It seems that the new xterm doesn't know about GRASS. Might this be the
problem with the term procedure in tcl as well ?

Moritz

Moritz Lennert wrote:

> See if this fixes the problem. If so, I can easily make a generic change
> to
> all the buttons as they all use this format.

No, this doesn't make a difference for me...

When I try to launch 'xterm -e d.zoom' from the GRASS command line, I have
the same problem. When I launch xterm from the GRASS command line I get an
xterm, but when I enter d.zoom in there, I get:

d.zoom: error while loading shared libraries: libgrass_display.so: cannot
open shared object file: No such file or directory

This usually occurs because xterm is setuid/setgid. For security
reasons, the loader unsets certain environment variables (e.g.
LD_LIBRARY_PATH) when running setuid/setgid programs.

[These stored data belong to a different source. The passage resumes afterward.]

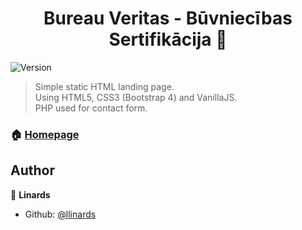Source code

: <h1 align="center">Bureau Veritas - Būvniecības Sertifikācija 👋</h1>
<p>
  <img alt="Version" src="https://img.shields.io/badge/version-1.0-blue.svg?cacheSeconds=2592000" />
</p>

> Simple static HTML landing page.<br />
> Using HTML5, CSS3 (Bootstrap 4) and VanillaJS.<br />
> PHP used for contact form.

### 🏠 [Homepage](https://bureauveritaslatvia.lv/buvizstradajumu-sertifikacija/)

## Author

👤 **Linards**

* Github: [@llinards](https://github.com/llinards)
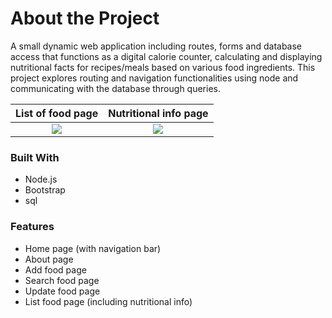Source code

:# About the Project
A small dynamic web application including routes, forms and database access that functions as a digital calorie counter, calculating and displaying nutritional facts for recipes/meals based on various food ingredients. This project explores routing and navigation functionalities using node and communicating with the database through queries.

List of food page             |  Nutritional info page
:-------------------------:|:-------------------------:
![](https://user-images.githubusercontent.com/58553029/197101574-34b68a67-ccb7-48fe-9b76-cef212d5f5fc.png)  |  ![](https://user-images.githubusercontent.com/58553029/197101595-cef42b16-bbb2-4781-8c4c-83705e0926a2.png)

### Built With

* Node.js
* Bootstrap
* sql

### Features
* Home page (with navigation bar)
* About page
* Add food page
* Search food page
* Update food page
* List food page (including nutritional info)

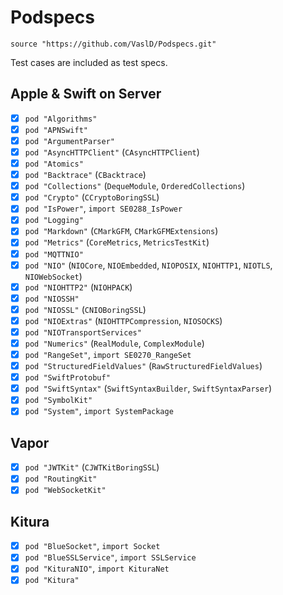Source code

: # Podspecs

`source "https://github.com/VaslD/Podspecs.git"`

Test cases are included as test specs.

## Apple & Swift on Server

- [x] `pod "Algorithms"`
- [x] `pod "APNSwift"`
- [x] `pod "ArgumentParser"`
- [x] `pod "AsyncHTTPClient"` (`CAsyncHTTPClient`)
- [x] `pod "Atomics"`
- [x] `pod "Backtrace"` (`CBacktrace`)
- [x] `pod "Collections"` (`DequeModule`, `OrderedCollections`)
- [x] `pod "Crypto"` (`CCryptoBoringSSL`)
- [x] `pod "IsPower"`, `import SE0288_IsPower`
- [x] `pod "Logging"`
- [x] `pod "Markdown"` (`CMarkGFM`, `CMarkGFMExtensions`)
- [x] `pod "Metrics"` (`CoreMetrics`, `MetricsTestKit`)
- [x] `pod "MQTTNIO"`
- [x] `pod "NIO"` (`NIOCore`, `NIOEmbedded`, `NIOPOSIX`, `NIOHTTP1`, `NIOTLS`, `NIOWebSocket`)
- [x] `pod "NIOHTTP2"` (`NIOHPACK`)
- [x] `pod "NIOSSH"`
- [x] `pod "NIOSSL"` (`CNIOBoringSSL`)
- [x] `pod "NIOExtras"` (`NIOHTTPCompression`, `NIOSOCKS`)
- [x] `pod "NIOTransportServices"`
- [x] `pod "Numerics"` (`RealModule`, `ComplexModule`)
- [x] `pod "RangeSet"`, `import SE0270_RangeSet`
- [x] `pod "StructuredFieldValues"` (`RawStructuredFieldValues`)
- [x] `pod "SwiftProtobuf"`
- [x] `pod "SwiftSyntax"` (`SwiftSyntaxBuilder`, `SwiftSyntaxParser`)
- [x] `pod "SymbolKit"`
- [x] `pod "System"`, `import SystemPackage`

## Vapor

- [x] `pod "JWTKit"` (`CJWTKitBoringSSL`)
- [x] `pod "RoutingKit"`
- [x] `pod "WebSocketKit"`

## Kitura

- [x] `pod "BlueSocket"`, `import Socket`
- [x] `pod "BlueSSLService"`, `import SSLService`
- [x] `pod "KituraNIO"`, `import KituraNet`
- [x] `pod "Kitura"`
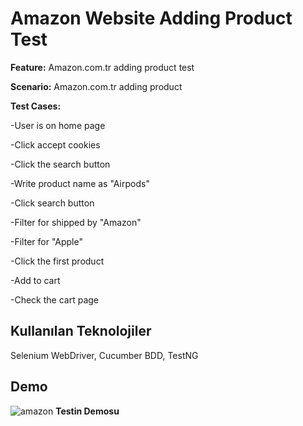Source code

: # Amazon Website Adding Product Test

**Feature:** Amazon.com.tr adding product test

  **Scenario:** Amazon.com.tr adding product

  **Test Cases:**

  -User is on home page

  -Click accept cookies

  -Click the search button

  -Write product name as "Airpods"

  -Click search button

  -Filter for shipped by "Amazon"

  -Filter for "Apple"

  -Click the first product

  -Add to cart

  -Check the cart page



## Kullanılan Teknolojiler

Selenium WebDriver, Cucumber BDD, TestNG

  
## Demo
![amazon](https://github.com/aliturkmen4/AmazonTest/assets/84051961/5f3281f5-a14b-4de4-9a9f-478cc436636f)
**Testin Demosu**


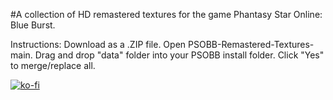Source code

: #A collection of HD remastered textures for the game Phantasy Star Online: Blue Burst.

Instructions: Download as a .ZIP file.
Open PSOBB-Remastered-Textures-main.
Drag and drop "data" folder into your PSOBB install folder.
Click "Yes" to merge/replace all.

[![ko-fi](https://ko-fi.com/img/githubbutton_sm.svg)](https://ko-fi.com/A0A81HGIKN)
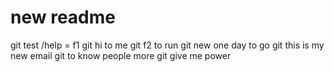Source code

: # new readme
git test /help = f1
git hi to me
git f2 to run
git new one day to go
git this is my new email
git to know people more
git give me power
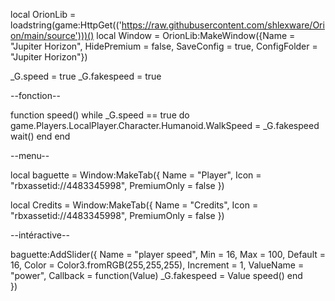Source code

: local OrionLib = loadstring(game:HttpGet(('https://raw.githubusercontent.com/shlexware/Orion/main/source')))()
local Window = OrionLib:MakeWindow({Name = "Jupiter Horizon", HidePremium = false, SaveConfig = true, ConfigFolder = "Jupiter Horizon"})

_G.speed = true
_G.fakespeed = true

--fonction--

function speed()
    while _G.speed == true do
        game.Players.LocalPlayer.Character.Humanoid.WalkSpeed = _G.fakespeed
wait()
    end
end

--menu--

local baguette = Window:MakeTab({
	Name = "Player",
	Icon = "rbxassetid://4483345998",
	PremiumOnly = false
})

local Credits = Window:MakeTab({
	Name = "Credits",
	Icon = "rbxassetid://4483345998",
	PremiumOnly = false
})

--intéractive--

baguette:AddSlider({
	Name = "player speed",
	Min = 16,
	Max = 100,
	Default = 16,
	Color = Color3.fromRGB(255,255,255),
	Increment = 1,
	ValueName = "power",
	Callback = function(Value)
		_G.fakespeed = Value
        speed()
	end    
})

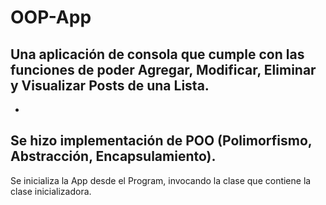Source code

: # OOP-App
Una aplicación de consola que cumple con las funciones de poder Agregar, Modificar, Eliminar y Visualizar Posts de una Lista.
-
-
Se hizo implementación de POO (Polimorfismo, Abstracción, Encapsulamiento).
-
Se inicializa la App desde el Program, invocando la clase que contiene la clase inicializadora.



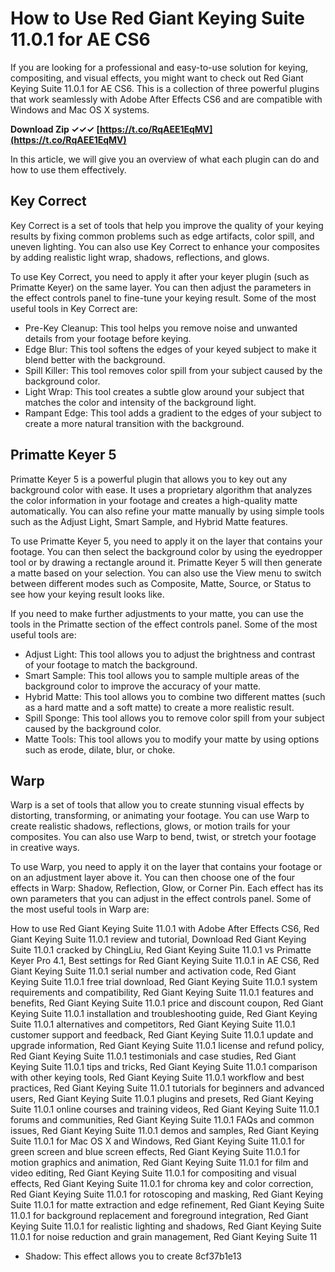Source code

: 
 
# How to Use Red Giant Keying Suite 11.0.1 for AE CS6
 
If you are looking for a professional and easy-to-use solution for keying, compositing, and visual effects, you might want to check out Red Giant Keying Suite 11.0.1 for AE CS6. This is a collection of three powerful plugins that work seamlessly with Adobe After Effects CS6 and are compatible with Windows and Mac OS X systems.
 
**Download Zip ✓✓✓ [https://t.co/RqAEE1EqMV](https://t.co/RqAEE1EqMV)**


 
In this article, we will give you an overview of what each plugin can do and how to use them effectively.
 
## Key Correct
 
Key Correct is a set of tools that help you improve the quality of your keying results by fixing common problems such as edge artifacts, color spill, and uneven lighting. You can also use Key Correct to enhance your composites by adding realistic light wrap, shadows, reflections, and glows.
 
To use Key Correct, you need to apply it after your keyer plugin (such as Primatte Keyer) on the same layer. You can then adjust the parameters in the effect controls panel to fine-tune your keying result. Some of the most useful tools in Key Correct are:
 
- Pre-Key Cleanup: This tool helps you remove noise and unwanted details from your footage before keying.
- Edge Blur: This tool softens the edges of your keyed subject to make it blend better with the background.
- Spill Killer: This tool removes color spill from your subject caused by the background color.
- Light Wrap: This tool creates a subtle glow around your subject that matches the color and intensity of the background light.
- Rampant Edge: This tool adds a gradient to the edges of your subject to create a more natural transition with the background.

## Primatte Keyer 5
 
Primatte Keyer 5 is a powerful plugin that allows you to key out any background color with ease. It uses a proprietary algorithm that analyzes the color information in your footage and creates a high-quality matte automatically. You can also refine your matte manually by using simple tools such as the Adjust Light, Smart Sample, and Hybrid Matte features.
 
To use Primatte Keyer 5, you need to apply it on the layer that contains your footage. You can then select the background color by using the eyedropper tool or by drawing a rectangle around it. Primatte Keyer 5 will then generate a matte based on your selection. You can also use the View menu to switch between different modes such as Composite, Matte, Source, or Status to see how your keying result looks like.
 
If you need to make further adjustments to your matte, you can use the tools in the Primatte section of the effect controls panel. Some of the most useful tools are:

- Adjust Light: This tool allows you to adjust the brightness and contrast of your footage to match the background.
- Smart Sample: This tool allows you to sample multiple areas of the background color to improve the accuracy of your matte.
- Hybrid Matte: This tool allows you to combine two different mattes (such as a hard matte and a soft matte) to create a more realistic result.
- Spill Sponge: This tool allows you to remove color spill from your subject caused by the background color.
- Matte Tools: This tool allows you to modify your matte by using options such as erode, dilate, blur, or choke.

## Warp
 
Warp is a set of tools that allow you to create stunning visual effects by distorting, transforming, or animating your footage. You can use Warp to create realistic shadows, reflections, glows, or motion trails for your composites. You can also use Warp to bend, twist, or stretch your footage in creative ways.
 
To use Warp, you need to apply it on the layer that contains your footage or on an adjustment layer above it. You can then choose one of the four effects in Warp: Shadow, Reflection, Glow, or Corner Pin. Each effect has its own parameters that you can adjust in the effect controls panel. Some of the most useful tools in Warp are:
 
How to use Red Giant Keying Suite 11.0.1 with Adobe After Effects CS6,  Red Giant Keying Suite 11.0.1 review and tutorial,  Download Red Giant Keying Suite 11.0.1 cracked by ChingLiu,  Red Giant Keying Suite 11.0.1 vs Primatte Keyer Pro 4.1,  Best settings for Red Giant Keying Suite 11.0.1 in AE CS6,  Red Giant Keying Suite 11.0.1 serial number and activation code,  Red Giant Keying Suite 11.0.1 free trial download,  Red Giant Keying Suite 11.0.1 system requirements and compatibility,  Red Giant Keying Suite 11.0.1 features and benefits,  Red Giant Keying Suite 11.0.1 price and discount coupon,  Red Giant Keying Suite 11.0.1 installation and troubleshooting guide,  Red Giant Keying Suite 11.0.1 alternatives and competitors,  Red Giant Keying Suite 11.0.1 customer support and feedback,  Red Giant Keying Suite 11.0.1 update and upgrade information,  Red Giant Keying Suite 11.0.1 license and refund policy,  Red Giant Keying Suite 11.0.1 testimonials and case studies,  Red Giant Keying Suite 11.0.1 tips and tricks,  Red Giant Keying Suite 11.0.1 comparison with other keying tools,  Red Giant Keying Suite 11.0.1 workflow and best practices,  Red Giant Keying Suite 11.0.1 tutorials for beginners and advanced users,  Red Giant Keying Suite 11.0.1 plugins and presets,  Red Giant Keying Suite 11.0.1 online courses and training videos,  Red Giant Keying Suite 11.0.1 forums and communities,  Red Giant Keying Suite 11.0.1 FAQs and common issues,  Red Giant Keying Suite 11.0.1 demos and samples,  Red Giant Keying Suite 11.0.1 for Mac OS X and Windows,  Red Giant Keying Suite 11.0.1 for green screen and blue screen effects,  Red Giant Keying Suite 11.0.1 for motion graphics and animation,  Red Giant Keying Suite 11.0.1 for film and video editing,  Red Giant Keying Suite 11.0.1 for compositing and visual effects,  Red Giant Keying Suite 11.0.1 for chroma key and color correction,  Red Giant Keying Suite 11.0.1 for rotoscoping and masking,  Red Giant Keying Suite 11.0.1 for matte extraction and edge refinement,  Red Giant Keying Suite 11.0.1 for background replacement and foreground integration,  Red Giant Keying Suite 11.0.1 for realistic lighting and shadows,  Red Giant Keying Suite 11.0.1 for noise reduction and grain management,  Red Giant Keying Suite 11

- Shadow: This effect allows you to create 8cf37b1e13


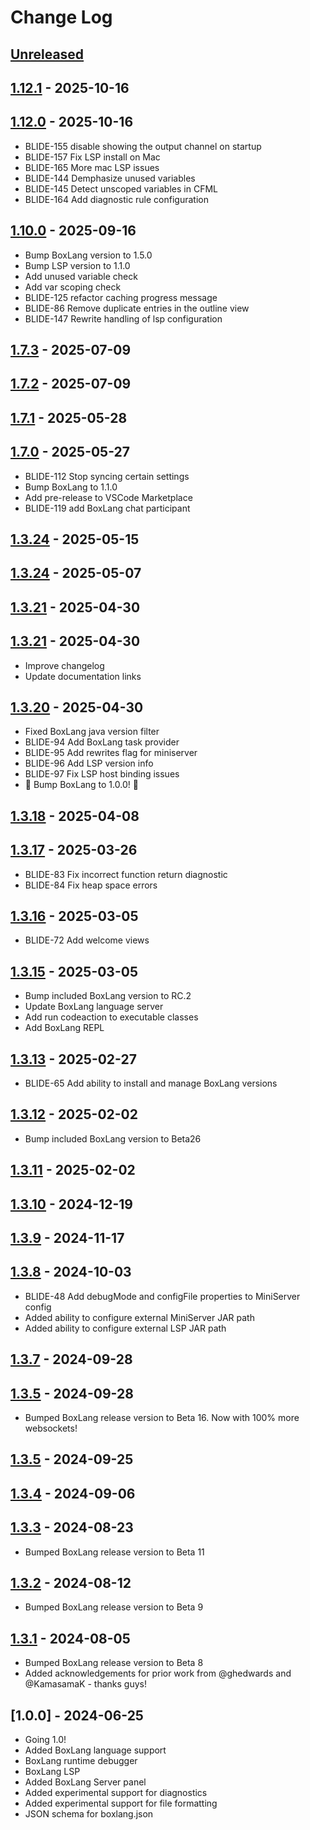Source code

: # Change Log

## [Unreleased]

## [1.12.1] - 2025-10-16

## [1.12.0] - 2025-10-16

- BLIDE-155 disable showing the output channel on startup
- BLIDE-157 Fix LSP install on Mac
- BLIDE-165 More mac LSP issues
- BLIDE-144 Demphasize unused variables
- BLIDE-145 Detect unscoped variables in CFML
- BLIDE-164 Add diagnostic rule configuration

## [1.10.0] - 2025-09-16

- Bump BoxLang version to 1.5.0
- Bump LSP version to 1.1.0
- Add unused variable check
- Add var scoping check
- BLIDE-125 refactor caching progress message
- BLIDE-86 Remove duplicate entries in the outline view
- BLIDE-147 Rewrite handling of lsp configuration

## [1.7.3] - 2025-07-09

## [1.7.2] - 2025-07-09

## [1.7.1] - 2025-05-28

## [1.7.0] - 2025-05-27

- BLIDE-112 Stop syncing certain settings
- Bump BoxLang to 1.1.0
- Add pre-release to VSCode Marketplace
- BLIDE-119 add BoxLang chat participant

## [1.3.24] - 2025-05-15

## [1.3.24] - 2025-05-07

## [1.3.21] - 2025-04-30

## [1.3.21] - 2025-04-30

- Improve changelog
- Update documentation links

## [1.3.20] - 2025-04-30

- Fixed BoxLang java version filter
- BLIDE-94 Add BoxLang task provider
- BLIDE-95 Add rewrites flag for miniserver
- BLIDE-96 Add LSP version info
- BLIDE-97 Fix LSP host binding issues
- 🎉 Bump BoxLang to 1.0.0! 🎉

## [1.3.18] - 2025-04-08

## [1.3.17] - 2025-03-26

- BLIDE-83 Fix incorrect function return diagnostic
- BLIDE-84 Fix heap space errors

## [1.3.16] - 2025-03-05

- BLIDE-72 Add welcome views

## [1.3.15] - 2025-03-05

- Bump included BoxLang version to RC.2
- Update BoxLang language server
- Add run codeaction to executable classes
- Add BoxLang REPL

## [1.3.13] - 2025-02-27

- BLIDE-65 Add ability to install and manage BoxLang versions

## [1.3.12] - 2025-02-02

- Bump included BoxLang version to Beta26

## [1.3.11] - 2025-02-02

## [1.3.10] - 2024-12-19

## [1.3.9] - 2024-11-17

## [1.3.8] - 2024-10-03

- BLIDE-48 Add debugMode and configFile properties to MiniServer config
- Added ability to configure external MiniServer JAR path
- Added ability to configure external LSP JAR path

## [1.3.7] - 2024-09-28

## [1.3.5] - 2024-09-28

- Bumped BoxLang release version to Beta 16. Now with 100% more websockets!

## [1.3.5] - 2024-09-25

## [1.3.4] - 2024-09-06

## [1.3.3] - 2024-08-23

- Bumped BoxLang release version to Beta 11

## [1.3.2] - 2024-08-12

- Bumped BoxLang release version to Beta 9

## [1.3.1] - 2024-08-05

- Bumped BoxLang release version to Beta 8
- Added acknowledgements for prior work from @ghedwards and @KamasamaK - thanks guys!

## [1.0.0] - 2024-06-25

- Going 1.0!
- Added BoxLang language support
- BoxLang runtime debugger
- BoxLang LSP
- Added BoxLang Server panel
- Added experimental support for diagnostics
- Added experimental support for file formatting
- JSON schema for boxlang.json

[unreleased]: https://github.com/ortus-boxlang/vscode-boxlang/compare/v1.12.1...HEAD
[1.12.1]: https://github.com/ortus-boxlang/vscode-boxlang/compare/v1.12.0...v1.12.1
[1.12.0]: https://github.com/ortus-boxlang/vscode-boxlang/compare/v1.10.0...v1.12.0
[1.10.0]: https://github.com/ortus-boxlang/vscode-boxlang/compare/v1.7.3...v1.10.0
[1.7.3]: https://github.com/ortus-boxlang/vscode-boxlang/compare/v1.7.2...v1.7.3
[1.7.2]: https://github.com/ortus-boxlang/vscode-boxlang/compare/v1.7.1...v1.7.2
[1.7.1]: https://github.com/ortus-boxlang/vscode-boxlang/compare/v1.7.0...v1.7.1
[1.7.0]: https://github.com/ortus-boxlang/vscode-boxlang/compare/v1.3.24...v1.7.0
[1.3.24]: https://github.com/ortus-boxlang/vscode-boxlang/compare/v1.3.24...v1.3.24
[1.3.21]: https://github.com/ortus-boxlang/vscode-boxlang/compare/v1.3.21...v1.3.21
[1.3.20]: https://github.com/ortus-boxlang/vscode-boxlang/compare/v1.3.18...v1.3.20
[1.3.18]: https://github.com/ortus-boxlang/vscode-boxlang/compare/v1.3.17...v1.3.18
[1.3.17]: https://github.com/ortus-boxlang/vscode-boxlang/compare/v1.3.16...v1.3.17
[1.3.16]: https://github.com/ortus-boxlang/vscode-boxlang/compare/v1.3.15...v1.3.16
[1.3.15]: https://github.com/ortus-boxlang/vscode-boxlang/compare/v1.3.13...v1.3.15
[1.3.13]: https://github.com/ortus-boxlang/vscode-boxlang/compare/v1.3.12...v1.3.13
[1.3.12]: https://github.com/ortus-boxlang/vscode-boxlang/compare/v1.3.11...v1.3.12
[1.3.11]: https://github.com/ortus-boxlang/vscode-boxlang/compare/v1.3.10...v1.3.11
[1.3.10]: https://github.com/ortus-boxlang/vscode-boxlang/compare/v1.3.9...v1.3.10
[1.3.9]: https://github.com/ortus-boxlang/vscode-boxlang/compare/v1.3.8...v1.3.9
[1.3.8]: https://github.com/ortus-boxlang/vscode-boxlang/compare/v1.3.7...v1.3.8
[1.3.7]: https://github.com/ortus-boxlang/vscode-boxlang/compare/v1.3.5...v1.3.7
[1.3.5]: https://github.com/ortus-boxlang/vscode-boxlang/compare/v1.3.5...v1.3.5
[1.3.4]: https://github.com/ortus-boxlang/vscode-boxlang/compare/v1.3.3...v1.3.4
[1.3.3]: https://github.com/ortus-boxlang/vscode-boxlang/compare/v1.3.2...v1.3.3
[1.3.2]: https://github.com/ortus-boxlang/vscode-boxlang/compare/v1.3.1...v1.3.2
[1.3.1]: https://github.com/ortus-boxlang/vscode-boxlang/compare/df91d9ff46061157e7b5fd1a55a6af9db645c681...v1.3.1
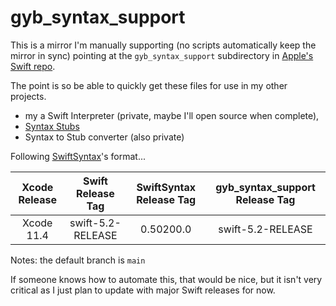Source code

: # gyb_syntax_support

This is a mirror I'm manually supporting (no scripts automatically keep the mirror in sync) pointing at the `gyb_syntax_support` subdirectory in [Apple's Swift repo](https://github.com/apple/swift).

The point is so be able to quickly get these files for use in my other projects.
 - my a Swift Interpreter (private, maybe I'll open source when complete),
 - [Syntax Stubs](http://github.com/joehinkle11/SwiftSyntaxStubs)
 - Syntax to Stub converter (also private)


Following [SwiftSyntax](https://github.com/apple/swift-syntax/)'s format...

| Xcode Release | Swift Release Tag | SwiftSyntax Release Tag  | gyb_syntax_support Release Tag  |
|:-------------------:|:-------------------:|:-------------------------:|:-------------------------:|
| Xcode 11.4   | swift-5.2-RELEASE   | 0.50200.0 | swift-5.2-RELEASE |


Notes: the default branch is `main`

If someone knows how to automate this, that would be nice, but it isn't very critical as I just plan to update with major Swift releases for now.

You need to add the full path for $GISBASE/lib to /etc/ld.so.conf then
run ldconfig. This will allow the GRASS shared libraries to be found
when LD_LIBRARY_PATH is unset.

However, this isn't a solution if you are using multiple versions of
GRASS. Simply adding all of the lib directories won't work. As the
shared libraries aren't versioned, the loader will load the first
matching library which it finds, which won't necessarily be the
correct one.

We need to install a script along the lines of:

  #!/bin/sh
  LD_LIBRARY_PATH="$GISBASE/lib"
  export LD_LIBRARY_PATH
  exec "$@"

(except that the exact variable name is platform-specific) and use
that when runing programs via xterm, i.e.:

  exec xterm -e $env(GISBASE)/etc/grass-run.sh d.zoom

--
Glynn Clements <glynn.clements@virgin.net>

On Thu, September 23, 2004 13:06, Glynn Clements said:

Moritz Lennert wrote:

> See if this fixes the problem. If so, I can easily make a generic
change
> to
> all the buttons as they all use this format.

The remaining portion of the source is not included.